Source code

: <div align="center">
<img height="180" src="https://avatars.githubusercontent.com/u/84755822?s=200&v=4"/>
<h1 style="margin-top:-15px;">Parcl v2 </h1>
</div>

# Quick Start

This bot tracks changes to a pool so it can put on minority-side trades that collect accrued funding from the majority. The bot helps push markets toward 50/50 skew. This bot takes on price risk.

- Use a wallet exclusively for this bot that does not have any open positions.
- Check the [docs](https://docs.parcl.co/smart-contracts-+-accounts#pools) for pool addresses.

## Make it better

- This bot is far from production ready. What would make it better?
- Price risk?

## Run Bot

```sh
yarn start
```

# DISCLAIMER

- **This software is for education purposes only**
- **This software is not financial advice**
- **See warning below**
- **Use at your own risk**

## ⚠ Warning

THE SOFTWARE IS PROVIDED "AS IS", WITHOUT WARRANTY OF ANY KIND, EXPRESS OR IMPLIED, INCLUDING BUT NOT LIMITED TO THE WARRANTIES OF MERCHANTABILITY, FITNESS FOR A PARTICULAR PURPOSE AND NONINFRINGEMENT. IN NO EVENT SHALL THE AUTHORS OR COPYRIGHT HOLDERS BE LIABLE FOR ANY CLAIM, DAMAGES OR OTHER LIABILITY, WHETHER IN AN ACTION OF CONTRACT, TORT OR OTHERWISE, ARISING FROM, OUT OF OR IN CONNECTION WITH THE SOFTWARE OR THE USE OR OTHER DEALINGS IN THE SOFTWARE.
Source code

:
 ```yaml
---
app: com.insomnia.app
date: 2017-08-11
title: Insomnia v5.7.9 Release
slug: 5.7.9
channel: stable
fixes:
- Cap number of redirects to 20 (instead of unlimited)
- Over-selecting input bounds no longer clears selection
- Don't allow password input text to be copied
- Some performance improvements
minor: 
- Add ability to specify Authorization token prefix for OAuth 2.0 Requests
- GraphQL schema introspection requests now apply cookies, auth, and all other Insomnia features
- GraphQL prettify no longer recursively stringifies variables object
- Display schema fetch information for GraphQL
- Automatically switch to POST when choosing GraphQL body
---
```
# # #
## Task objective
State the number of lines in these entries where the word "GraphQL" occurs, without any other words.

## Worked solution
4